(Dataset excerpts)
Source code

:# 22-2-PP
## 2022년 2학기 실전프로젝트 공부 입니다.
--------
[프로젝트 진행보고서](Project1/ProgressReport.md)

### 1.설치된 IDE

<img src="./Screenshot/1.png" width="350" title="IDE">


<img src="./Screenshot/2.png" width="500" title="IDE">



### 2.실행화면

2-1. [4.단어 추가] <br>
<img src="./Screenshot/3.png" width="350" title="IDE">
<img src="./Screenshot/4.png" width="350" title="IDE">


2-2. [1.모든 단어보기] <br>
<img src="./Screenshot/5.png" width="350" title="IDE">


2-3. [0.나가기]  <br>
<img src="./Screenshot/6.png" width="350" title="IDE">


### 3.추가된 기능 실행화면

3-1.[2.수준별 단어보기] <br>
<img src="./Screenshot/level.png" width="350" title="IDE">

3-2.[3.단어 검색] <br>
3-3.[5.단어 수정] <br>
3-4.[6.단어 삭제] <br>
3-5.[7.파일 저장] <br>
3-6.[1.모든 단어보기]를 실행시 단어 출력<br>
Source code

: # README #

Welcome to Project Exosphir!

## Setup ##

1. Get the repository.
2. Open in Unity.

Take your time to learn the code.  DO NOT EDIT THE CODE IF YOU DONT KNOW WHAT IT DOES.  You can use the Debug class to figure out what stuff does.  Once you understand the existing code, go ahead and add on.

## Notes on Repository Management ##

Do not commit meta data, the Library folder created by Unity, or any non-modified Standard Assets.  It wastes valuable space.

● **Task directions**: Filter the lines above, keeping and copying those that contain "width".

● **Written answer**:
<img src="./Screenshot/1.png" width="350" title="IDE">
<img src="./Screenshot/2.png" width="500" title="IDE">
<img src="./Screenshot/3.png" width="350" title="IDE">
<img src="./Screenshot/4.png" width="350" title="IDE">
<img src="./Screenshot/5.png" width="350" title="IDE">
<img src="./Screenshot/6.png" width="350" title="IDE">
<img src="./Screenshot/level.png" width="350" title="IDE">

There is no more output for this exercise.